Bicyclist killed in multi-vehicle crash in Northwest D.C.

Earlier this month, a Washington D.C. cyclist was killed in a tragic accident at the intersection of 10th Street and Michigan Avenue, Northeast. Washington, D.C. bicycle accidents are a major concern for city residents, especially since bicyclists lack the protection from crashes than those in larger vehicles—such as cars, buses, and trucks might have. Bicycles also lack the safety features of other vehicles, such as airbags and emergency brakes. Because of their increased risk, cyclists in Washington, D.C., should always be as careful as possible while riding on the roads.

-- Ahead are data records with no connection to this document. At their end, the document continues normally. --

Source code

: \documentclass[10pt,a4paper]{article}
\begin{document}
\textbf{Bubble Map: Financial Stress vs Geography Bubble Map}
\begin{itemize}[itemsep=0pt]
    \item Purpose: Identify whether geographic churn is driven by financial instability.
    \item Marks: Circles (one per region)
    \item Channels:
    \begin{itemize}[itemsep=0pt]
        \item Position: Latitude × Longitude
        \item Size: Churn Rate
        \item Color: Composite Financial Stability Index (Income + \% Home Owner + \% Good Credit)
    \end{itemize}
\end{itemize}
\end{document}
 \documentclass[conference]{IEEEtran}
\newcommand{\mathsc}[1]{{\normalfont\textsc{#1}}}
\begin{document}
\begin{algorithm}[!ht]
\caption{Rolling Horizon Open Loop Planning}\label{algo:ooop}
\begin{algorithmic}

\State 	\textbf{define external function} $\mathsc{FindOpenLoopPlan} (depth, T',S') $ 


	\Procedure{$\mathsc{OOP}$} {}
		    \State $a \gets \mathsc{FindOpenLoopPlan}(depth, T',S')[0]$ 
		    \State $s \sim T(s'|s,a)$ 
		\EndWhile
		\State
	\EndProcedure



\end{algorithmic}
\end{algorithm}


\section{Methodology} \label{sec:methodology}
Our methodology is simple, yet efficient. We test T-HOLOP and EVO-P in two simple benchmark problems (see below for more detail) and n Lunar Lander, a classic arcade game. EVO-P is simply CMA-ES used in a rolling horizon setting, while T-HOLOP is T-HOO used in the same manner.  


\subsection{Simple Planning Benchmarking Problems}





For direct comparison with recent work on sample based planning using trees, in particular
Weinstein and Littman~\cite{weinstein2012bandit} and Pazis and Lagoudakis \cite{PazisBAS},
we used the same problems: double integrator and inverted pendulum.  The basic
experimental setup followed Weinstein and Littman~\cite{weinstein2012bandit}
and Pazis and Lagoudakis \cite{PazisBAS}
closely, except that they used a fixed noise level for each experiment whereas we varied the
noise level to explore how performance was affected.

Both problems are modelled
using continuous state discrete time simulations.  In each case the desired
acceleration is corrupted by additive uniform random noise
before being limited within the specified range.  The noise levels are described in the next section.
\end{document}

The recent tragic accident happened around 11 AM one morning. According to a local news article, the cyclist, a 47-year-old man, was struck by a driver in a car and suffered severe injuries. He was taken to the hospital by firefighters and EMS personnel, where he later died from his injuries. Not much more is known about the accident or the cause. But this incident serves as an example of a much larger problem—the safety of D.C.’s roads for cyclists.

Colleen Costello is an advisory neighborhood commissioner in D.C.’s Brookland, Michigan Park, and University Heights neighborhoods. She spoke to the news after the accident, saying that speeding along Michigan Avenue has become a major point of concern. “Michigan Avenue basically serves as this dangerous divide between our community where it’s not easy for people on foot or on bike to cross safely,” she said. She then continued, “We have a lot of seniors and a lot of young families and everybody in between and we all deserve to feel like we can cross the street without getting struck by a car.”

Determining who is at fault in a serious or fatal accident is not always as easy as it may seem. In many cases, there are several parties involved, each with their own role in the accident. In some cases, the injured party may also be partially at fault for the accident. Each of these considerations is relevant in determining what, if anything, the injured party is entitled to receive from the negligent party or parties.

Generally speaking, Washington, D.C. employs the doctrine of joint and several liability. This means that all wrongdoers can be held responsible for the total amount of damages suffered by the plaintiff. This favors plaintiffs because it allows for an injured party to receive full compensation from any one of several liable parties involved.

However, Washington, D.C. also uses the strict doctrine of contributory negligence, which acts to prevent an injured party from recovering at all if they are even the slightest bit at fault. This means that if a person is determined by a judge or jury to be just 5% at fault, they may be prevented from recovering a penny for their damages, no matter how serious.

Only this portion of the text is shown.